Task brief. Show every line of the data that includes the word "while".

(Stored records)
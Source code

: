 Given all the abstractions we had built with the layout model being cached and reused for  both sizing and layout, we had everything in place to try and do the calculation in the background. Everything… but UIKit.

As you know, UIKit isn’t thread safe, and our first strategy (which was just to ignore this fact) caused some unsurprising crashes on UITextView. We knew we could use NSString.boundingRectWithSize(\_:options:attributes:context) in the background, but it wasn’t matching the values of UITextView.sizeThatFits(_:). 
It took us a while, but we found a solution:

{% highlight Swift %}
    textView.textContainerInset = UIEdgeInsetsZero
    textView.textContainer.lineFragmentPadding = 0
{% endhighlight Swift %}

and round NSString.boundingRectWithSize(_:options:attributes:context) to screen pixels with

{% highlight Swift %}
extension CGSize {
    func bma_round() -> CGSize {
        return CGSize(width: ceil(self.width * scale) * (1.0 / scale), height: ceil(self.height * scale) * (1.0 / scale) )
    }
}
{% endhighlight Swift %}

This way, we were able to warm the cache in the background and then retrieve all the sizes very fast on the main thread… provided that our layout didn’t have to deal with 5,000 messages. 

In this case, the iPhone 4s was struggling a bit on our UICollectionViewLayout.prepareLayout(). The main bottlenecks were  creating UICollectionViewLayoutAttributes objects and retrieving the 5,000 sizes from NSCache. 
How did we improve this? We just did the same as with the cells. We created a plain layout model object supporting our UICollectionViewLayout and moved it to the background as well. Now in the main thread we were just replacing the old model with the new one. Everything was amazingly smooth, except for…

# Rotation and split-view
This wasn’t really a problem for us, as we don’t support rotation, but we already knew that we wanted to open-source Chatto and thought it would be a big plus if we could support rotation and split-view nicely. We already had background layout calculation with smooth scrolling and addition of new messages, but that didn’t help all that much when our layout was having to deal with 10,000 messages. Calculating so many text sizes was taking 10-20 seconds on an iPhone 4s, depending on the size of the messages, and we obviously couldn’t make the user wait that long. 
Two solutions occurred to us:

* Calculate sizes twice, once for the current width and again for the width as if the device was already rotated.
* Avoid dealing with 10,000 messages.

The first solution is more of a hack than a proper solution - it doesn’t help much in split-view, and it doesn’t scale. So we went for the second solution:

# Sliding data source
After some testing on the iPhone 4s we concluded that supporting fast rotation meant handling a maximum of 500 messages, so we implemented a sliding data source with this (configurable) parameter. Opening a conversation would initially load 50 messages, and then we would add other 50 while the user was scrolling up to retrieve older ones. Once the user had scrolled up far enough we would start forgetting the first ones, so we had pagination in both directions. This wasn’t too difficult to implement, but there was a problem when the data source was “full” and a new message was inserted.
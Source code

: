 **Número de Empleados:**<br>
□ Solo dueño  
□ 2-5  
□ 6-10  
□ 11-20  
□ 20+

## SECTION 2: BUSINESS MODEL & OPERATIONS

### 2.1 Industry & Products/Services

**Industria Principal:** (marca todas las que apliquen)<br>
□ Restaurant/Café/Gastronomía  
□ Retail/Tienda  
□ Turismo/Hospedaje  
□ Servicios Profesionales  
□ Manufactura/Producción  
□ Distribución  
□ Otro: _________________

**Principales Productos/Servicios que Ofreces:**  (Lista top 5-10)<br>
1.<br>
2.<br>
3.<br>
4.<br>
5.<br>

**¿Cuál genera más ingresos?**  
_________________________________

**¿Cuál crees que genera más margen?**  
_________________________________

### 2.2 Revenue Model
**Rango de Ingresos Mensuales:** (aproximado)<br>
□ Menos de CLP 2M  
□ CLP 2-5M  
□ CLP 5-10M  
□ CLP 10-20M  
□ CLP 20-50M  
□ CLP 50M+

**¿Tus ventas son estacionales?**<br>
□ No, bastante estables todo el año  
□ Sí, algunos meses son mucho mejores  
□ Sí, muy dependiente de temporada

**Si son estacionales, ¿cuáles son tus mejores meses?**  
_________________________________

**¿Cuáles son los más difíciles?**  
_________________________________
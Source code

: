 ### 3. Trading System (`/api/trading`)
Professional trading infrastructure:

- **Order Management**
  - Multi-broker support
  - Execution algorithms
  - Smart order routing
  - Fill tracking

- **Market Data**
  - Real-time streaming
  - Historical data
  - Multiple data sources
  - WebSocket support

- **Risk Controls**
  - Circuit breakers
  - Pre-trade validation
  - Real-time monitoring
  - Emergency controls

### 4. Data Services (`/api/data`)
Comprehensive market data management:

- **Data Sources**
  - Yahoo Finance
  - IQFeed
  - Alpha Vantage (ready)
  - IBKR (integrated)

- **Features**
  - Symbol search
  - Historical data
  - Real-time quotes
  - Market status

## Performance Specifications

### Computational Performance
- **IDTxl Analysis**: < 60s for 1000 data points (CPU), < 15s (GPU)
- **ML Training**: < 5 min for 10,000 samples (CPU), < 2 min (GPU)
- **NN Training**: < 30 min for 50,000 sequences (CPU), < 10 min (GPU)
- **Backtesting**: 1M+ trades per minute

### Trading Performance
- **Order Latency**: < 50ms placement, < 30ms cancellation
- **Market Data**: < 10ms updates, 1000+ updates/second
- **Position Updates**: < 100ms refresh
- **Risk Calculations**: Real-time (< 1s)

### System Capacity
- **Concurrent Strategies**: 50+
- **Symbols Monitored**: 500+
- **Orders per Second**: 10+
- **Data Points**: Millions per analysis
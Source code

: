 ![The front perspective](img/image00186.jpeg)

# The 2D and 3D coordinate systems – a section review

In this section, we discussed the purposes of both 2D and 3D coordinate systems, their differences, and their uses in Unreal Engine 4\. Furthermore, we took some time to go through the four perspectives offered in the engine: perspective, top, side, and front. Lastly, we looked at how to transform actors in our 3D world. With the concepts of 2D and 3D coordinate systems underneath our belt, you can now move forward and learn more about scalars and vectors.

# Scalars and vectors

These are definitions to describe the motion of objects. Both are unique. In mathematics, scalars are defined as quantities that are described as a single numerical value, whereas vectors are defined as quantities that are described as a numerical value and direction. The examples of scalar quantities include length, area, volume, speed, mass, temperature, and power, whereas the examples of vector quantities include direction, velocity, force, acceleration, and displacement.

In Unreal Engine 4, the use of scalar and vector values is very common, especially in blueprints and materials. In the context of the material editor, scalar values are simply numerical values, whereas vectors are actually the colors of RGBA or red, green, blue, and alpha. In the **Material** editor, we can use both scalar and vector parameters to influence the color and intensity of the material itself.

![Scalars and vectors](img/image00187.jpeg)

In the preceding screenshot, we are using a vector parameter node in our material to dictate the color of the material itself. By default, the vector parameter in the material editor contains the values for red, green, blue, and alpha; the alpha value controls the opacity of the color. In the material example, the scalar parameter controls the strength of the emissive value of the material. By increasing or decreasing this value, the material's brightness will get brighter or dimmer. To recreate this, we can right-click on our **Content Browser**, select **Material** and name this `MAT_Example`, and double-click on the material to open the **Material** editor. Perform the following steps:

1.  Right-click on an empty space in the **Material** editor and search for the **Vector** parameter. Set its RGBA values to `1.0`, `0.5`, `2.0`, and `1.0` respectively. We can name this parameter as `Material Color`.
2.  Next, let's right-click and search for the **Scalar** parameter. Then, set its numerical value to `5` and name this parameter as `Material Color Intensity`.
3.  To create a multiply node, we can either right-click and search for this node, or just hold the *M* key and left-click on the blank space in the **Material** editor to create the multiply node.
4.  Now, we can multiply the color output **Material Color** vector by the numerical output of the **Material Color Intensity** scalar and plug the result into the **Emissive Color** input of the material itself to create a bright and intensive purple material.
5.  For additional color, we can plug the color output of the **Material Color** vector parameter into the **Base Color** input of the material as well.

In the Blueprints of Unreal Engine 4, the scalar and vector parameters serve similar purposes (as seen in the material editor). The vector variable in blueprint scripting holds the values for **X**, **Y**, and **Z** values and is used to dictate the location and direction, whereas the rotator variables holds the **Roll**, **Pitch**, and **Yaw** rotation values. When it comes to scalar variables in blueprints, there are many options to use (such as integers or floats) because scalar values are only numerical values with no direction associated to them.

The answer.
It took us a while, but we found a solution:
After some testing on the iPhone 4s we concluded that supporting fast rotation meant handling a maximum of 500 messages, so we implemented a sliding data source with this (configurable) parameter. Opening a conversation would initially load 50 messages, and then we would add other 50 while the user was scrolling up to retrieve older ones. Once the user had scrolled up far enough we would start forgetting the first ones, so we had pagination in both directions. This wasn’t too difficult to implement, but there was a problem when the data source was “full” and a new message was inserted.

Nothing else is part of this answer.